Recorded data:
-*-

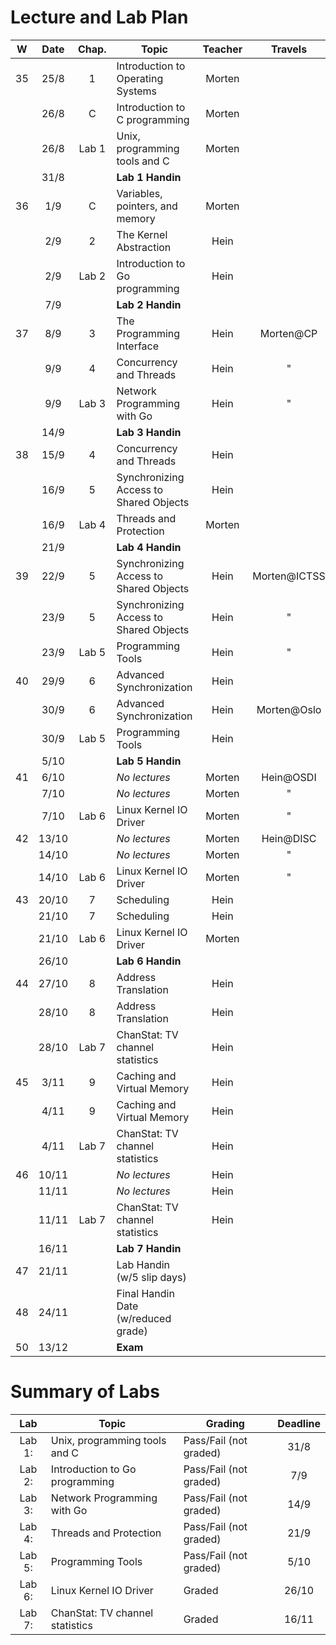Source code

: 
Lecture and Lab Plan
====================

| W    |  Date | Chap. | Topic                                  | Teacher | Travels      |
|:----:|:-----:|:-----:|----------------------------------------|:-------:|:------------:|
|  35  |  25/8 |   1   | Introduction to Operating Systems      |  Morten |              |
|      |  26/8 |   C   | Introduction to C programming          |  Morten |              |
|      |  26/8 | Lab 1 | Unix, programming tools and C          |  Morten |              |
|      |  31/8 |       | **Lab 1 Handin**                       |         |              |
|  36  |  1/9  |   C   | Variables, pointers, and memory        |  Morten |              |
|      |  2/9  |   2   | The Kernel Abstraction                 |   Hein  |              |
|      |  2/9  | Lab 2 | Introduction to Go programming         |   Hein  |              |
|      |  7/9  |       | **Lab 2 Handin**                       |         |              |
|  37  |  8/9  |   3   | The Programming Interface              |   Hein  | Morten@CP    |
|      |  9/9  |   4   | Concurrency and Threads                |   Hein  |     "        |
|      |  9/9  | Lab 3 | Network Programming with Go            |   Hein  |     "        |
|      |  14/9 |       | **Lab 3 Handin**                       |         |              |
|  38  |  15/9 |   4   | Concurrency and Threads                |   Hein  |              |
|      |  16/9 |   5   | Synchronizing Access to Shared Objects |   Hein  |              |
|      |  16/9 | Lab 4 | Threads and Protection                 |  Morten |              |
|      |  21/9 |       | **Lab 4 Handin**                       |         |              |
|  39  |  22/9 |   5   | Synchronizing Access to Shared Objects |   Hein  | Morten@ICTSS |
|      |  23/9 |   5   | Synchronizing Access to Shared Objects |   Hein  |     "        |
|      |  23/9 | Lab 5 | Programming Tools                      |   Hein  |     "        |
|  40  |  29/9 |   6   | Advanced Synchronization               |   Hein  |              |
|      |  30/9 |   6   | Advanced Synchronization               |   Hein  | Morten@Oslo  |
|      |  30/9 | Lab 5 | Programming Tools                      |   Hein  |              |
|      |  5/10 |       | **Lab 5 Handin**                       |         |              |
|  41  |  6/10 |       | *No lectures*                          |  Morten | Hein@OSDI    |
|      |  7/10 |       | *No lectures*                          |  Morten |     "        |
|      |  7/10 | Lab 6 | Linux Kernel IO Driver                 |  Morten |     "        |
|  42  | 13/10 |       | *No lectures*                          |  Morten | Hein@DISC    |
|      | 14/10 |       | *No lectures*                          |  Morten |     "        |
|      | 14/10 | Lab 6 | Linux Kernel IO Driver                 |  Morten |     "        |
|  43  | 20/10 |   7   | Scheduling                             |   Hein  |              |
|      | 21/10 |   7   | Scheduling                             |   Hein  |              |
|      | 21/10 | Lab 6 | Linux Kernel IO Driver                 |  Morten |              |
|      | 26/10 |       | **Lab 6 Handin**                       |         |              |
|  44  | 27/10 |   8   | Address Translation                    |   Hein  |              |
|      | 28/10 |   8   | Address Translation                    |   Hein  |              |
|      | 28/10 | Lab 7 | ChanStat: TV channel statistics        |   Hein  |              |
|  45  |  3/11 |   9   | Caching and Virtual Memory             |   Hein  |              |
|      |  4/11 |   9   | Caching and Virtual Memory             |   Hein  |              |
|      |  4/11 | Lab 7 | ChanStat: TV channel statistics        |   Hein  |              |
|  46  | 10/11 |       | *No lectures*                          |   Hein  |              |
|      | 11/11 |       | *No lectures*                          |   Hein  |              |
|      | 11/11 | Lab 7 | ChanStat: TV channel statistics        |   Hein  |              |
|      | 16/11 |       | **Lab 7 Handin**                       |         |              |
|  47  | 21/11 |       | Lab Handin (w/5 slip days)             |         |              |
|  48  | 24/11 |       | Final Handin Date (w/reduced grade)    |         |              |
|  50  | 13/12 |       | **Exam**                               |         |              |


Summary of Labs
===============

| Lab    | Topic                           | Grading                | Deadline | 
|:------:|---------------------------------|------------------------|:--------:|
| Lab 1: | Unix, programming tools and C   | Pass/Fail (not graded) | 31/8     |
| Lab 2: | Introduction to Go programming  | Pass/Fail (not graded) | 7/9      |
| Lab 3: | Network Programming with Go     | Pass/Fail (not graded) | 14/9     |
| Lab 4: | Threads and Protection          | Pass/Fail (not graded) | 21/9     |
| Lab 5: | Programming Tools               | Pass/Fail (not graded) | 5/10     |
| Lab 6: | Linux Kernel IO Driver          | Graded                 | 26/10    |
| Lab 7: | ChanStat: TV channel statistics | Graded                 | 16/11    |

-*-

**What the exercise asks**. Going through the entries, return every line holding the word "with".

**Exercise response**.
|      |  9/9  | Lab 3 | Network Programming with Go            |   Hein  |     "        |
| Lab 3: | Network Programming with Go     | Pass/Fail (not graded) | 14/9     |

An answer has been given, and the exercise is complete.